Hi, i am going to attempt to make blueberry and blackberry wine since they are in season. This will be my first time. i know the process of making wine from grapes. i know there are recipes out there for small batches, but i wanted to make the wine on my own. I have 15 lbs. of each fruit, how many gallons of wine and must will this produce? what ratio of water and sugar do i add? what size and when are the sulfite additions. what level of acidity, brix, ph, and is there anything else i should be testing for? can i crush the fruit with a grape crusher and press like grapes? What type of yeast, acid, and any other type of chemicals or ingredients should be added if needed? What in general do i need to do to make a good blueberry and blackberrywine? I searched around but really cant find that much information. All the information you can give will be truly appreciated. I froze the blueberries but i put the blackberries in the fridge so i need answers fast please.


----------



## NorthernWinos (Aug 21, 2008)

Freeze the blackberries too.

Take a deep breath and search out some recipes.
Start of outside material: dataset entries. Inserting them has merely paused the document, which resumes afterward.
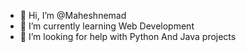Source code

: - 👋 Hi, I’m @Maheshnemad
- 🌱 I’m currently learning Web Development
- 💞️ I’m looking for help with Python And Java projects

<!---
Maheshnemade/Maheshnemade is a ✨ special ✨ repository because its `README.md` (this file) appears on your GitHub profile.
You can click the Preview link to take a look at your changes.
--->
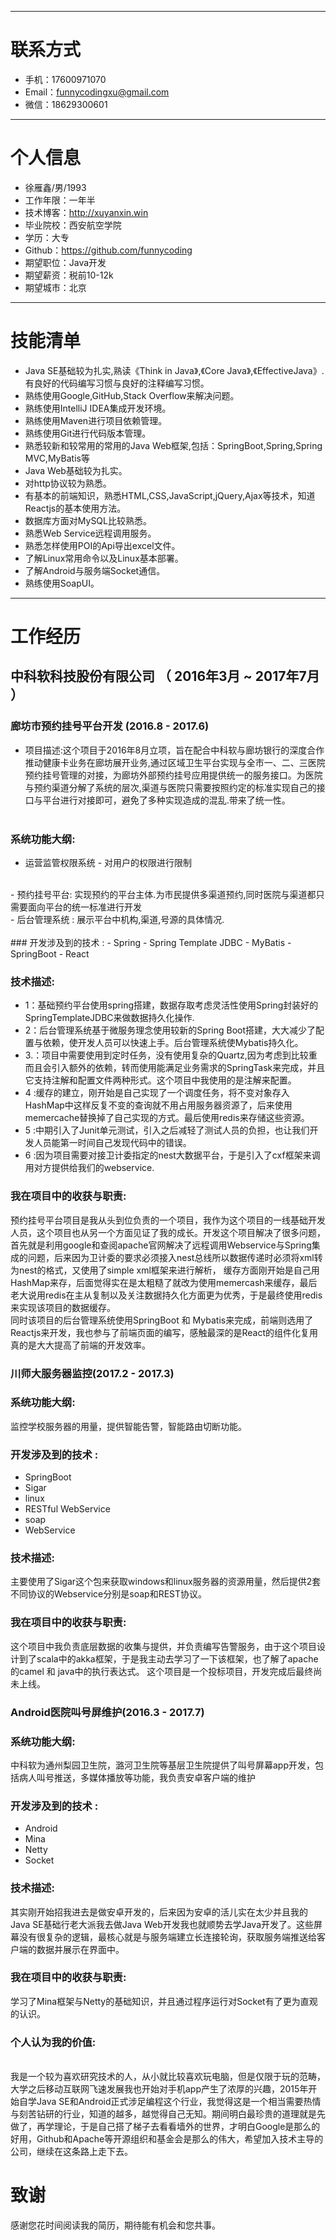 

---
# 联系方式
- 手机：17600971070
- Email：funnycodingxu@gmail.com
- 微信：18629300601

---

# 个人信息

 - 徐雁鑫/男/1993
 - 工作年限：一年半
 - 技术博客：http://xuyanxin.win
 - 毕业院校：西安航空学院
 - 学历：大专
 - Github：https://github.com/funnycoding
 - 期望职位：Java开发
 - 期望薪资：税前10-12k
 - 期望城市：北京

---
# 技能清单
- Java SE基础较为扎实,熟读《Think in Java》,《Core Java》,《EffectiveJava》.有良好的代码编写习惯与良好的注释编写习惯。
- 熟练使用Google,GitHub,Stack Overflow来解决问题。
- 熟练使用IntelliJ IDEA集成开发环境。
- 熟练使用Maven进行项目依赖管理。
- 熟练使用Git进行代码版本管理。
- 熟悉较新和较常用的常用的Java Web框架,包括：SpringBoot,Spring,Spring MVC,MyBatis等
- Java Web基础较为扎实。
- 对http协议较为熟悉。
- 有基本的前端知识，熟悉HTML,CSS,JavaScript,jQuery,Ajax等技术，知道Reactjs的基本使用方法。
- 数据库方面对MySQL比较熟悉。
- 熟悉Web Service远程调用服务。
- 熟悉怎样使用POI的Api导出excel文件。
- 了解Linux常用命令以及Linux基本部署。
- 了解Android与服务端Socket通信。
- 熟练使用SoapUI。



---
# 工作经历

## 中科软科技股份有限公司 （ 2016年3月 ~ 2017年7月 ）

### 廊坊市预约挂号平台开发 (2016.8 - 2017.6)

- 项目描述:这个项目于2016年8月立项，旨在配合中科软与廊坊银行的深度合作推动健康卡业务在廊坊展开业务,通过区域卫生平台实现与全市一、二、三医院预约挂号管理的对接，为廊坊外部预约挂号应用提供统一的服务接口。为医院与预约渠道分解了系统的层次,渠道与医院只需要按照约定的标准实现自己的接口与平台进行对接即可，避免了多种实现造成的混乱.带来了统一性。<br><br>

### 系统功能大纲:
 - 运营监管权限系统 - 对用户的权限进行限制
 <br>
 - 预约挂号平台: 实现预约的平台主体.为市民提供多渠道预约,同时医院与渠道都只需要面向平台的统一标准进行开发
 	<br>
 - 后台管理系统 : 展示平台中机构,渠道,号源的具体情况.<br>
<br>
### 开发涉及到的技术 :
- Spring
- Spring Template JDBC
- MyBatis
- SpringBoot
- React

<br>

### 技术描述:
- 1：基础预约平台使用spring搭建，数据存取考虑灵活性使用Spring封装好的SpringTemplateJDBC来做数据持久化操作.
- 2：后台管理系统基于微服务理念使用较新的Spring Boot搭建，大大减少了配置与依赖，使开发人员可以快速上手。后台管理系统使Mybatis持久化。
- 3.：项目中需要使用到定时任务，没有使用复杂的Quartz,因为考虑到比较重而且会引入额外的依赖，转而使用能满足业务需求的SpringTask来完成，并且它支持注解和配置文件两种形式。这个项目中我使用的是注解来配置。
- 4 :缓存的建立，刚开始是自己实现了一个调度任务，将不变对象存入HashMap中这样反复不变的查询就不用占用服务器资源了，后来使用memercache替换掉了自己实现的方式。最后使用redis来存储这些资源。
- 5 :中期引入了Junit单元测试，引入之后减轻了测试人员的负担，也让我们开发人员能第一时间自己发现代码中的错误。
- 6 :因为项目需要对接卫计委指定的nest大数据平台，于是引入了cxf框架来调用对方提供给我们的webservice.

### 我在项目中的收获与职责:
预约挂号平台项目是我从头到位负责的一个项目，我作为这个项目的一线基础开发人员，这个项目也从另一个方面见证了我的成长。开发这个项目解决了很多问题，首先就是利用google和查阅apache官网解决了远程调用Webservice与Spring集成的问题，后来因为卫计委的要求必须接入nest总线所以数据传递时必须将xml转为nest的格式，又使用了simple xml框架来进行解析，  缓存方面刚开始是自己用HashMap来存，后面觉得实在是太粗糙了就改为使用memercash来缓存，最后老大说用redis在主从复制以及关注数据持久化方面更为优秀，于是最终使用redis来实现该项目的数据缓存。
<br>
同时该项目的后台管理系统使用SpringBoot 和 Mybatis来完成，前端则选用了Reactjs来开发，我也参与了前端页面的编写，感触最深的是React的组件化复用真的是大大提高了前端的开发效率。





### 川师大服务器监控(2017.2 - 2017.3)


### 系统功能大纲:
监控学校服务器的用量，提供智能告警，智能路由切断功能。

### 开发涉及到的技术 :
- SpringBoot
- Sigar
- linux
- RESTful WebService
- soap
- WebService

### 技术描述:
主要使用了Sigar这个包来获取windows和linux服务器的资源用量，然后提供2套不同协议的Webservice分别是soap和REST协议。

### 我在项目中的收获与职责:
这个项目中我负责底层数据的收集与提供，并负责编写告警服务，由于这个项目设计到了scala中的akka框架，于是我主动去学习了一下该框架，也了解了apache的camel 和 java中的执行表达式。 这个项目是一个投标项目，开发完成后最终尚未上线。


### Android医院叫号屏维护(2016.3 - 2017.7)


### 系统功能大纲:
中科软为通州梨园卫生院，潞河卫生院等基层卫生院提供了叫号屏幕app开发，包括病人叫号推送，多媒体播放等功能，我负责安卓客户端的维护

### 开发涉及到的技术 :
- Android
- Mina
- Netty
- Socket


### 技术描述:
其实刚开始招我进去是做安卓开发的，后来因为安卓的活儿实在太少并且我的Java SE基础行老大派我去做Java Web开发我也就顺势去学Java开发了。这些屏幕没有很复杂的逻辑，最核心就是与服务端建立长连接轮询，获取服务端推送给客户端的数据并展示在界面中。

### 我在项目中的收获与职责:
学习了Mina框架与Netty的基础知识，并且通过程序运行对Socket有了更为直观的认识。

### 个人认为我的价值:
 <br>
 我是一个较为喜欢研究技术的人，从小就比较喜欢玩电脑，但是仅限于玩的范畴，大学之后移动互联网飞速发展我也开始对手机app产生了浓厚的兴趣，2015年开始自学Java SE和Android正式涉足编程这个行业，我觉得这是一个相当需要热情与刻苦钻研的行业，知道的越多，越觉得自己无知。期间明白最珍贵的道理就是先做了，再学理论，于是自己搭了梯子去看看墙外的世界，才明白Google是那么的好用，Github和Apache等开源组织和基金会是那么的伟大，希望加入技术主导的公司，继续在这条路上走下去。

# 致谢
感谢您花时间阅读我的简历，期待能有机会和您共事。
15# of fruit is good...a few more pounds would give you 5-6 gallon batches of each.

Freezing will release the juices, so no need for a crusher, etc.

Sugar added depends on the sweetness of your berries...so have your hydrometer hand [if you don't have one get one.]

As for the acidity, ph, etc...it will vary and you will have to test, or 'wing it' by using a proven recipe.

Others will chime in with recipes and suggestions.....


----------



## Wade E (Aug 21, 2008)

As for Blueberry wine you have enough for a 6 gallon batch and you will want to add approx 7 tsp. of acid blend and enough sugar to get an SG of 1.085 which will probably be around 10 lbs. You will also want 6 tsp of yeast nutrient and 3 tsp of yeast energizer as Blueberries are sometimes a bear to ferment. I would add 1/2 the nutrient and all the energizer at the beginning and the other part of nutrient around an SG of 1.035 just to feed the yeast and help it finish its job. When starting, add 1/4 tsp of k-meta or 4 campden tablets crushed very well into a fine powder, add berries in fermenting bag and then pour 1 gallon of boiling water over berries. Then add about 4 gallons of water and wait at least 12 hours before adding pectic enzyme and another 12 hours before adding the yeast making sure the temp is around 72*. As far as yeast goes I would go with Red Star Montrachet.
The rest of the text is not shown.